**Records supplied:**
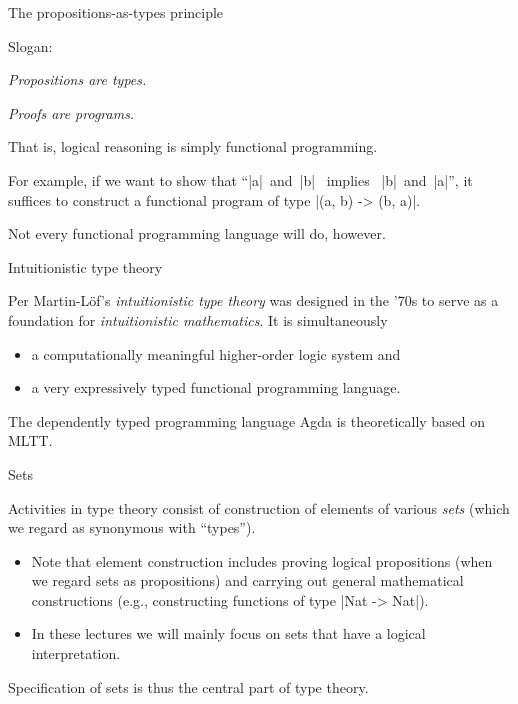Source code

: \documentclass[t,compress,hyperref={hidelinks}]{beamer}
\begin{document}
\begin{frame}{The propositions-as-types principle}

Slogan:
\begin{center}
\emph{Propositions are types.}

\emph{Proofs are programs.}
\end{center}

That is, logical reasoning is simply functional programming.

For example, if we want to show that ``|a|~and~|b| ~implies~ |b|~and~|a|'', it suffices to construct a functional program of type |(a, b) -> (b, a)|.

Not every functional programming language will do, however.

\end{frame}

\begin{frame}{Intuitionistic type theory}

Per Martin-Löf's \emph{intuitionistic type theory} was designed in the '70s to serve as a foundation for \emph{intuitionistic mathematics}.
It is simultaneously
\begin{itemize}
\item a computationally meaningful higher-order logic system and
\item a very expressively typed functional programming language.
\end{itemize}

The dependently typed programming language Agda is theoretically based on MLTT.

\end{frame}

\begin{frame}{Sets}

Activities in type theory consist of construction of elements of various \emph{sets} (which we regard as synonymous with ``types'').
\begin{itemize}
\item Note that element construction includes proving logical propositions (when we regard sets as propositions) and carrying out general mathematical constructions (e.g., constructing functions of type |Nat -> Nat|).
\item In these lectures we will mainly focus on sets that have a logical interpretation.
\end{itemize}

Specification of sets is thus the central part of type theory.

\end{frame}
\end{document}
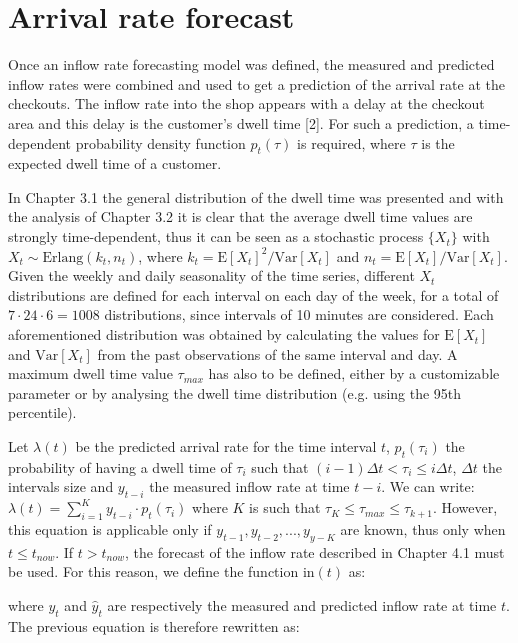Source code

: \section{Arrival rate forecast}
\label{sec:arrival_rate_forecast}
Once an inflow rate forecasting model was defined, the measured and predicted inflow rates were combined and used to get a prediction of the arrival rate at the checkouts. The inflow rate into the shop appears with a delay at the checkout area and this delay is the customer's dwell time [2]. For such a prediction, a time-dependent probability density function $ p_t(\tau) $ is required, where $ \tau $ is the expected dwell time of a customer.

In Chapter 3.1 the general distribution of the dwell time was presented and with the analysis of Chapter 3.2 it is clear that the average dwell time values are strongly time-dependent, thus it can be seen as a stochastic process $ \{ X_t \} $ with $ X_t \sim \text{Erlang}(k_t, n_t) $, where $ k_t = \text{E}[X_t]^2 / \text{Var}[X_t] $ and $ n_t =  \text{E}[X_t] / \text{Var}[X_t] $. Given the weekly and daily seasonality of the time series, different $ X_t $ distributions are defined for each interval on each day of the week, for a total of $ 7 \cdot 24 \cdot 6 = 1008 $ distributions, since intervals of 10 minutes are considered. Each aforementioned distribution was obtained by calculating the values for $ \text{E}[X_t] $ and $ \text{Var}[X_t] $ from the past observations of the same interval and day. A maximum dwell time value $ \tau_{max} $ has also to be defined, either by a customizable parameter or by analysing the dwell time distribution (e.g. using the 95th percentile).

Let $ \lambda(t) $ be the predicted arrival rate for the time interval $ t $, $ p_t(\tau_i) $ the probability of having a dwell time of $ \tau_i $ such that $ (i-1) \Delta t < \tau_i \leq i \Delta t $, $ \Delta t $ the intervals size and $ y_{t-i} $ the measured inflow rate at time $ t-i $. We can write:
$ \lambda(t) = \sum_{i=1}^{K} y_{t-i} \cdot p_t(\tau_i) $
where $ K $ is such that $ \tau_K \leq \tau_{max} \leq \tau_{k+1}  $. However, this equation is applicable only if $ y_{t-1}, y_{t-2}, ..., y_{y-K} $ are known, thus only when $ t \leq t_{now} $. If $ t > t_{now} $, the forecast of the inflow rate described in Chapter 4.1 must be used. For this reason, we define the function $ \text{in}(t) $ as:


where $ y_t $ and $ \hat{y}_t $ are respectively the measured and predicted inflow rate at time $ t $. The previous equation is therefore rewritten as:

* * *

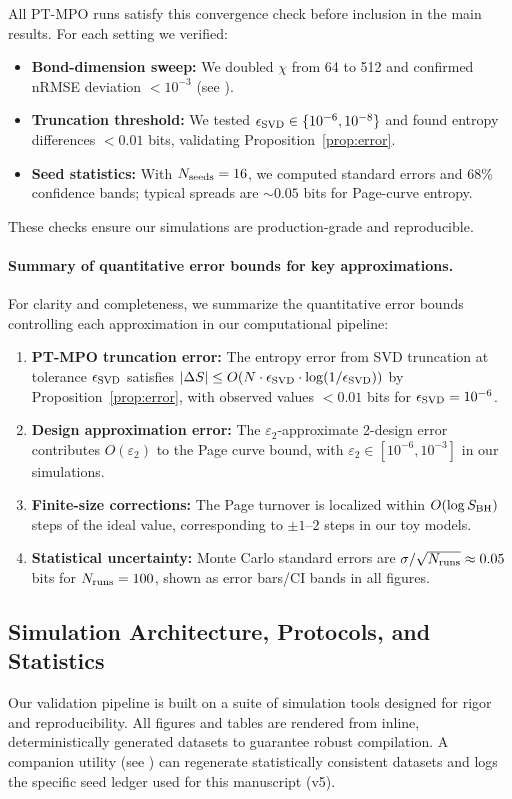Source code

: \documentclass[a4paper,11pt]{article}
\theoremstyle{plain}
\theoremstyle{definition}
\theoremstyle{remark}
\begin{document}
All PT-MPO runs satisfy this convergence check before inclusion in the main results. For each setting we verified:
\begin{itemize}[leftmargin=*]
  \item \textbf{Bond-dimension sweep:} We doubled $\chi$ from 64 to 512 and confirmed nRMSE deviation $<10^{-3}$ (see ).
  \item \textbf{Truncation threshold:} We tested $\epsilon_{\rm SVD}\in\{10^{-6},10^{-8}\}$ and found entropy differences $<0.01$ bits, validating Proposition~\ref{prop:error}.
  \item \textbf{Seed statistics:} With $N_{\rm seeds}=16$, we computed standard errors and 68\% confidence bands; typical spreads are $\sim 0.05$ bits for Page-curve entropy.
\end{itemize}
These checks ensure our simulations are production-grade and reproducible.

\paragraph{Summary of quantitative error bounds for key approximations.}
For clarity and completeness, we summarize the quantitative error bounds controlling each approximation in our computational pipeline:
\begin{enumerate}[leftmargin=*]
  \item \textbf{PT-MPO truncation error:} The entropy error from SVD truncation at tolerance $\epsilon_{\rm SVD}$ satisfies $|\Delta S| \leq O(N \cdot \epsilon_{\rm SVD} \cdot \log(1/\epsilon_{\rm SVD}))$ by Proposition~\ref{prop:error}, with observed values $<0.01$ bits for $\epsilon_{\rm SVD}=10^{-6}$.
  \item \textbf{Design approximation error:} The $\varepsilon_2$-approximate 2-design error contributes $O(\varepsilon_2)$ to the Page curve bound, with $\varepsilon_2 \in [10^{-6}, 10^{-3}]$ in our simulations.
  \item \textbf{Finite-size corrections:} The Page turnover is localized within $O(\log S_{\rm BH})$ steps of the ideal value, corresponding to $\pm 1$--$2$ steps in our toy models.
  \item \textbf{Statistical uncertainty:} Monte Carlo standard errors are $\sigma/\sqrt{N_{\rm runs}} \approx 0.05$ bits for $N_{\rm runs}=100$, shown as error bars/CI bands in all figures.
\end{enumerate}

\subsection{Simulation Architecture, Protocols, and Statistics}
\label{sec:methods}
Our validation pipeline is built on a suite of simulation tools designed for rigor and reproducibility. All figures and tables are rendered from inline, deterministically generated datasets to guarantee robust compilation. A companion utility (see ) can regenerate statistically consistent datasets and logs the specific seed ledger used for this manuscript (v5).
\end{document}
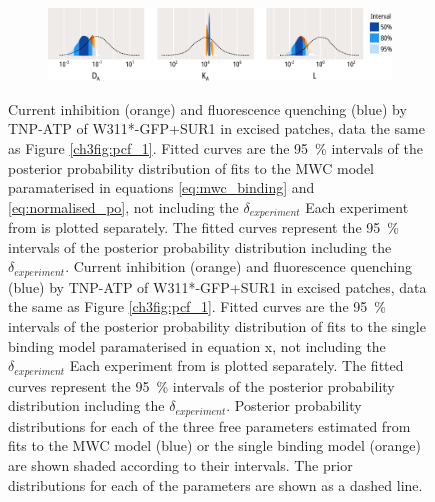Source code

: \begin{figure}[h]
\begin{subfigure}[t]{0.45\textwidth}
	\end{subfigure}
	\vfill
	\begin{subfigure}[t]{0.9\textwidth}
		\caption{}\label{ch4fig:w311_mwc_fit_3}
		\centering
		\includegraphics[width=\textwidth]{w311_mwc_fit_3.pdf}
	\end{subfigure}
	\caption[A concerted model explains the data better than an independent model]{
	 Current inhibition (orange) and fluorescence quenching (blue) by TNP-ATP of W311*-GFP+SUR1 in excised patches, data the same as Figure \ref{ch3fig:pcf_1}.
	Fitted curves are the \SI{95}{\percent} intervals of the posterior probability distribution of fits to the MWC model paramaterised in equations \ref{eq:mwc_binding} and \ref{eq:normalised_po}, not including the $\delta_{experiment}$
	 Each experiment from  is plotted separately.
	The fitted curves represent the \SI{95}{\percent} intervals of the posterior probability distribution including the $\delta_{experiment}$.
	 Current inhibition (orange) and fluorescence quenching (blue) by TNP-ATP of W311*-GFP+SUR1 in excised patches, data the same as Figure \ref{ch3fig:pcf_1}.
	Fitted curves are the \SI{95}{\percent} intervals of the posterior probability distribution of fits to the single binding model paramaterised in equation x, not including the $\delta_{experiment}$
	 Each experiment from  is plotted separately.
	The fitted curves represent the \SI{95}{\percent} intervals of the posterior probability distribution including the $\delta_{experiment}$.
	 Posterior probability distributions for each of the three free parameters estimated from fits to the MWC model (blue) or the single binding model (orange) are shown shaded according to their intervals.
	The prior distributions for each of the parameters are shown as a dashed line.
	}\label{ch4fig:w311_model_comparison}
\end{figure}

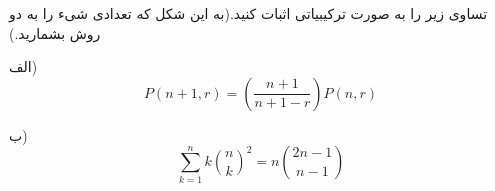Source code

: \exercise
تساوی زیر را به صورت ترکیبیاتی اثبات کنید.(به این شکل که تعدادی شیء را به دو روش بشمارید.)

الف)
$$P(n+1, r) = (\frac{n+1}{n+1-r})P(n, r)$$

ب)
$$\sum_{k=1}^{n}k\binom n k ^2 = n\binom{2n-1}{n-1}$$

---

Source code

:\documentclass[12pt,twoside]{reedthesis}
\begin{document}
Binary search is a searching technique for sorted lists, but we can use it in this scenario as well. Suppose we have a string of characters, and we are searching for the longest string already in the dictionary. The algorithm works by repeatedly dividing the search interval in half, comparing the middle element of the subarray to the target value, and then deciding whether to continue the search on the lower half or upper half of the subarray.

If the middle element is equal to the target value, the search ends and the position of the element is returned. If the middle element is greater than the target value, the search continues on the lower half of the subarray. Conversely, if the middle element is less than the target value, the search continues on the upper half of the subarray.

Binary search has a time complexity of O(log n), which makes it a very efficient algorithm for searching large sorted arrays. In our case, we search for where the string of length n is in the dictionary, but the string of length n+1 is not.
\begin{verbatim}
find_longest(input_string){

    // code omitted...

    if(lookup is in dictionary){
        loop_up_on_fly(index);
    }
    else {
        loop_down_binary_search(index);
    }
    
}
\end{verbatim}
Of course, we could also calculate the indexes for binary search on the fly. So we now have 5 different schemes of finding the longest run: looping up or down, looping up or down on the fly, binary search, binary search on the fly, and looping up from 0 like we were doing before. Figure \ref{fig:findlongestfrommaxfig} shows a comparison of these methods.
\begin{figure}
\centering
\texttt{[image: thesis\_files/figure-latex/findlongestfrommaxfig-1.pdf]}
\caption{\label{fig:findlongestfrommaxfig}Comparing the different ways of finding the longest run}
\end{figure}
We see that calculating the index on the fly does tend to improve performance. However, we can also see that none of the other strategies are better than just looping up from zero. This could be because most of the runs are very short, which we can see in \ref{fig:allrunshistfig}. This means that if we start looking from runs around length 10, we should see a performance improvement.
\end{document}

**Problem to solve:** Go through the data and gather every line that holds "emph".

**Result of the exercise:**
\emph{Propositions are types.}
\emph{Proofs are programs.}
Per Martin-Löf's \emph{intuitionistic type theory} was designed in the '70s to serve as a foundation for \emph{intuitionistic mathematics}.
Activities in type theory consist of construction of elements of various \emph{sets} (which we regard as synonymous with ``types'').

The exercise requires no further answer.